• Extracted records:
= Beginning of Section =
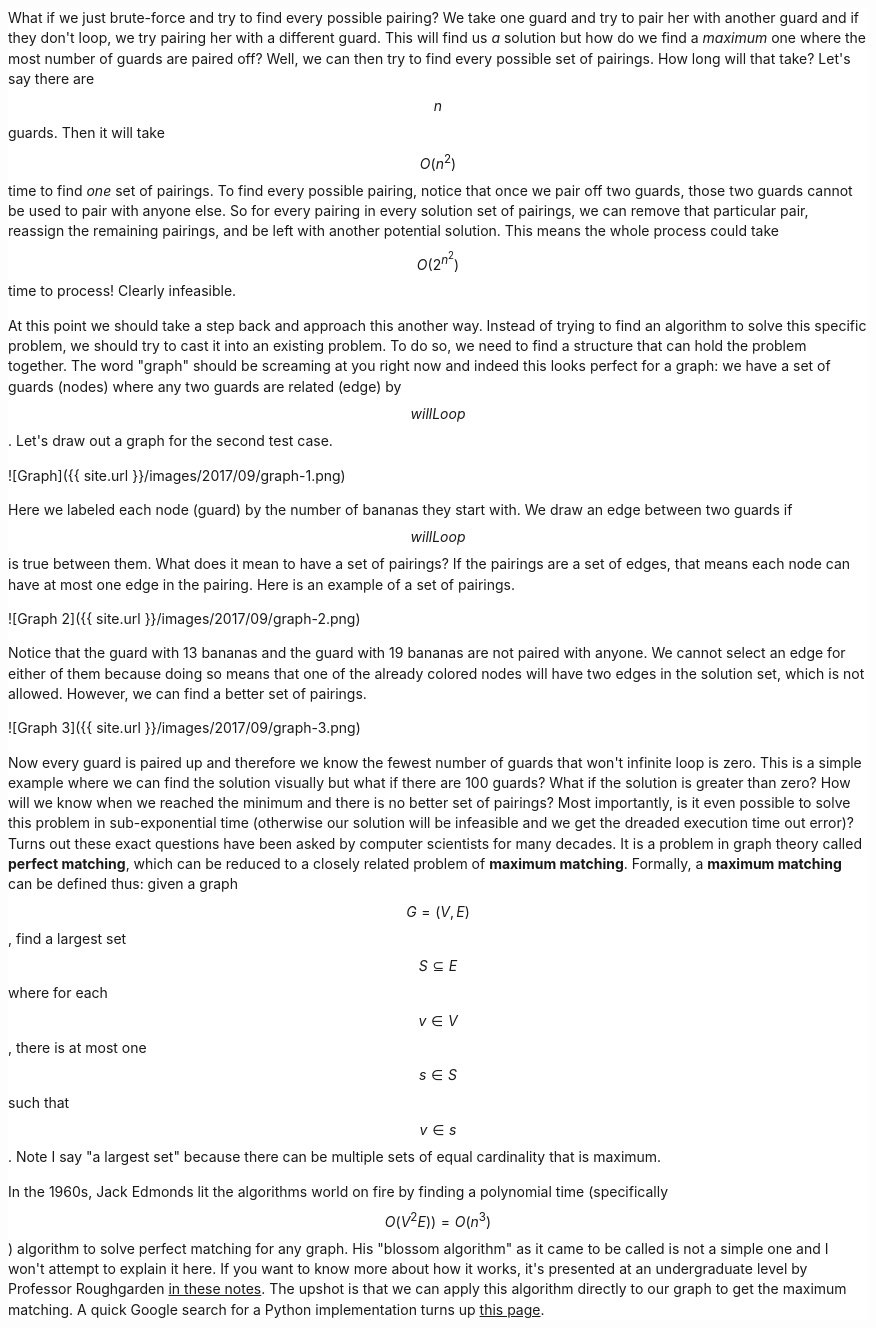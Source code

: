 What if we just brute-force and try to find every possible pairing? We take one guard and try to pair her with another guard and if they don't loop, we try pairing her with a different guard. This will find us _a_ solution but how do we find a _maximum_ one where the most number of guards are paired off? Well, we can then try to find every possible set of pairings. How long will that take? Let's say there are $$n$$ guards. Then it will take $$O(n^2)$$ time to find _one_ set of pairings. To find every possible pairing, notice that once we pair off two guards, those two guards cannot be used to pair with anyone else. So for every pairing in every solution set of pairings, we can remove that particular pair, reassign the remaining pairings, and be left with another potential solution. This means the whole process could take $$O(2^{n^2})$$ time to process! Clearly infeasible.

At this point we should take a step back and approach this another way. Instead of trying to find an algorithm to solve this specific problem, we should try to cast it into an existing problem. To do so, we need to find a structure that can hold the problem together. The word "graph" should be screaming at you right now and indeed this looks perfect for a graph: we have a set of guards (nodes) where any two guards are related (edge) by $$willLoop$$. Let's draw out a graph for the second test case.

![Graph]({{ site.url }}/images/2017/09/graph-1.png)

Here we labeled each node (guard) by the number of bananas they start with. We draw an edge between two guards if $$willLoop$$ is true between them. What does it mean to have a set of pairings? If the pairings are a set of edges, that means each node can have at most one edge in the pairing. Here is an example of a set of pairings.

![Graph 2]({{ site.url }}/images/2017/09/graph-2.png)

Notice that the guard with 13 bananas and the guard with 19 bananas are not paired with anyone. We cannot select an edge for either of them because doing so means that one of the already colored nodes will have two edges in the solution set, which is not allowed. However, we can find a better set of pairings.

![Graph 3]({{ site.url }}/images/2017/09/graph-3.png)

Now every guard is paired up and therefore we know the fewest number of guards that won't infinite loop is zero. This is a simple example where we can find the solution visually but what if there are 100 guards? What if the solution is greater than zero? How will we know when we reached the minimum and there is no better set of pairings? Most importantly, is it even possible to solve this problem in sub-exponential time (otherwise our solution will be infeasible and we get the dreaded execution time out error)? Turns out these exact questions have been asked by computer scientists for many decades. It is a problem in graph theory called **perfect matching**, which can be reduced to a closely related problem of **maximum matching**. Formally, a **maximum matching** can be defined thus: given a graph $$G=(V,E)$$, find a largest set $$S \subseteq E$$ where for each $$v \in V$$, there is at most one $$s \in S$$ such that $$v \in s$$. Note I say "a largest set" because there can be multiple sets of equal cardinality that is maximum.

In the 1960s, Jack Edmonds lit the algorithms world on fire by finding a polynomial time (specifically $$O(V^2E))=O(n^3)$$) algorithm to solve perfect matching for any graph. His "blossom algorithm" as it came to be called is not a simple one and I won't attempt to explain it here. If you want to know more about how it works, it's presented at an undergraduate level by Professor Roughgarden [in these notes](http://theory.stanford.edu/~tim/w16/l/l6.pdf). The upshot is that we can apply this algorithm directly to our graph to get the maximum matching. A quick Google search for a Python implementation turns up [this page](https://www.ics.uci.edu/~eppstein/PADS/CardinalityMatching.py).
= End of Section =
• Instructions for the task:
Wherever the string "images" shows up in the material, copy the line that holds it.

• Exercise response:
![Graph]({{ site.url }}/images/2017/09/graph-1.png)
![Graph 2]({{ site.url }}/images/2017/09/graph-2.png)
![Graph 3]({{ site.url }}/images/2017/09/graph-3.png)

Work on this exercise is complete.